Each line from the one containing "- Taking an" through the final line below must be reproduced exactly, and no others.
*** DATA RECORDS Section Begins ***
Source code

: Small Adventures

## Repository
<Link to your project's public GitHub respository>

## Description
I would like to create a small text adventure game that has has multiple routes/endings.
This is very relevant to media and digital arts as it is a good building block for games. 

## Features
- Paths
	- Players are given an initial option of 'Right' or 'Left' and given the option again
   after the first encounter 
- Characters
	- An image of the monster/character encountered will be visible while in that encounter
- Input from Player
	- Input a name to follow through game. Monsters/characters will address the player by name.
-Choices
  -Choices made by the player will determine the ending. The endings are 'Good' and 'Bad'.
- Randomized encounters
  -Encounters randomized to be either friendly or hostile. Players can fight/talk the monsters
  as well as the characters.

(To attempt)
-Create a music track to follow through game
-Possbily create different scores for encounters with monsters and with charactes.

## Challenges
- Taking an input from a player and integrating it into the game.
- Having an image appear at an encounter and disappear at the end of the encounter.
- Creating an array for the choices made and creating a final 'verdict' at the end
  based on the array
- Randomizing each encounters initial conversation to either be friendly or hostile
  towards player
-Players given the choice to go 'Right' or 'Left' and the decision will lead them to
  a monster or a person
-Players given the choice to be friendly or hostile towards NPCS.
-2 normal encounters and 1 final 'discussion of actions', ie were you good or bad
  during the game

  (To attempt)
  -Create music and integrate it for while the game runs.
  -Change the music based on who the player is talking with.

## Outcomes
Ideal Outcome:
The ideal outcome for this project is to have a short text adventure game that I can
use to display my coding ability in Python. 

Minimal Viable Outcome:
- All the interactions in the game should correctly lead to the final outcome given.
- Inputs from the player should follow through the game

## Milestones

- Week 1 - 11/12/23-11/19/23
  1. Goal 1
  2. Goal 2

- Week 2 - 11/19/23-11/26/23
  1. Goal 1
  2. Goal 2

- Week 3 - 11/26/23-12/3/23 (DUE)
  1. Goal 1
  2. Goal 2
*** DATA RECORDS Section Ends ***
EXPECTED OUTPUT »
- Taking an input from a player and integrating it into the game.
- Having an image appear at an encounter and disappear at the end of the encounter.
- Creating an array for the choices made and creating a final 'verdict' at the end
  based on the array
- Randomizing each encounters initial conversation to either be friendly or hostile
  towards player
-Players given the choice to go 'Right' or 'Left' and the decision will lead them to
  a monster or a person
-Players given the choice to be friendly or hostile towards NPCS.
-2 normal encounters and 1 final 'discussion of actions', ie were you good or bad
  during the game

  (To attempt)
  -Create music and integrate it for while the game runs.
  -Change the music based on who the player is talking with.

## Outcomes
Ideal Outcome:
The ideal outcome for this project is to have a short text adventure game that I can
use to display my coding ability in Python. 

Minimal Viable Outcome:
- All the interactions in the game should correctly lead to the final outcome given.
- Inputs from the player should follow through the game

## Milestones

- Week 1 - 11/12/23-11/19/23
  1. Goal 1
  2. Goal 2

- Week 2 - 11/19/23-11/26/23
  1. Goal 1
  2. Goal 2

- Week 3 - 11/26/23-12/3/23 (DUE)
  1. Goal 1
  2. Goal 2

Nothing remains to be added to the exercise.